The point behind every Bruce Springsteen album is being able to feel every single word that he is singing. 

‘The Boss’ was writing music that was supposed to reflect the everyday people that he saw when he was growing up, and even when he was one of the biggest rockstars on the planet, he never forgot where he came from and did everything he could to try and give people a glimpse at the kind of world that he knew on the streets of New Jersey. But when he stepped too far out of his comfort zone, it didn’t take him long to realise that he had made a huge mistake.

But when you look at the times that Springsteen has gone strange, it normally revolves around one problem: no E Street Band. Even though Springsteen has released many classics with his group, there’s no reason for him to work with them on every single song that he sings. He has the right to do whatever he wants, but there are more than a few times where not having that power behind him has failed him ever so slightly.

Nebraska might be one of the exceptions to the rule, but whenever he quit the band for a brief second, it was always in the service of making the songs sound better. He still cared deeply about every single member that joined the group, but after Born in the USA, there was a certain wilderness period that felt more than a little bit odd coming from someone who looked at his band like they were his brothers.

Tunnel of Love was typically downtempo since he was going through a major divorce at the time, but if a lot of that album was made to sound a bit spare, Human Touch was the moment where everyone began asking questions. Springsteen was still writing good songs, but when he tried to make music with a full band that didn’t have Nils Lofgren, Roy Bittan, and especially no Clarence Clemons, everything just sounded off.

He couldn’t sell these kinds of songs without having the rest of his team beside him, and after a while, Springsteen realised that there was little to no point in trying to make albums like he did in the early 1990s, saying, “I have no idea what we were aiming for in this one outside of some vague sense of ‘hipness’ and an attempt at irony. Never my strong suit, it reads now to me as a break from our usual approach and kind of a playful misfire.”

And while The Ghost of Tom Joad at least got him back to familiar territory by making an acoustic album, it just felt like he was naked onstage when he was first inducted into the Rock and Roll Hall of Fame by himself. The E Street Band were the ones that helped him make all those records, and seeing people like Lofgren, Stevie Van Zandt, and Clemons in the audience as he accepted the whole thing alone just made everything feel kind of gross.

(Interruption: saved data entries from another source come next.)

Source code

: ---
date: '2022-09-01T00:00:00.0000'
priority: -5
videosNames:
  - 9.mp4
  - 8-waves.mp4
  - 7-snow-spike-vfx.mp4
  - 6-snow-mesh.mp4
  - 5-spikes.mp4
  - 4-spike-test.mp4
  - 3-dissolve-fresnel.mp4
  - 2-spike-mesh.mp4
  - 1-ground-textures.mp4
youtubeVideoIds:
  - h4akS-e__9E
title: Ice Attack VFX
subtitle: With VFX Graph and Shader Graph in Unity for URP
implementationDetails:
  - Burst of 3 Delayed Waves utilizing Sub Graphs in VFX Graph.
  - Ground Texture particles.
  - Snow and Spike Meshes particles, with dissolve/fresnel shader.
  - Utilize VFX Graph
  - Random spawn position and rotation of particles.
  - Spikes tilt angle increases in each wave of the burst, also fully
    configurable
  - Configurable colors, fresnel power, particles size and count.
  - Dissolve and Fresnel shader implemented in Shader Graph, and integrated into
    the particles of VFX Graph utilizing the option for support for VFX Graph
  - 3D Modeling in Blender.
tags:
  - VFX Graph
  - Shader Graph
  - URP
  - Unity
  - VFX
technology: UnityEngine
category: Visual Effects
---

After going through that wilderness period, though, The Rising was the reminder that he ever needed about why the band was important. The tragedy of 9/11 was still heavy on everyone’s minds, and getting him back in the studio to write songs for us to heal ourselves was a much better route than trying to go the solemn acoustic direction yet again and not give the fans what they wanted.

‘The Boss’ might need to please himself first with his songs, but seeing him playing with a different group of musicians on Human Touch is like watching a man trying and failing to cheat on his wife. He’s well within his rights to do something new, but don’t be surprised when people start asking questions about where your true soulmate is.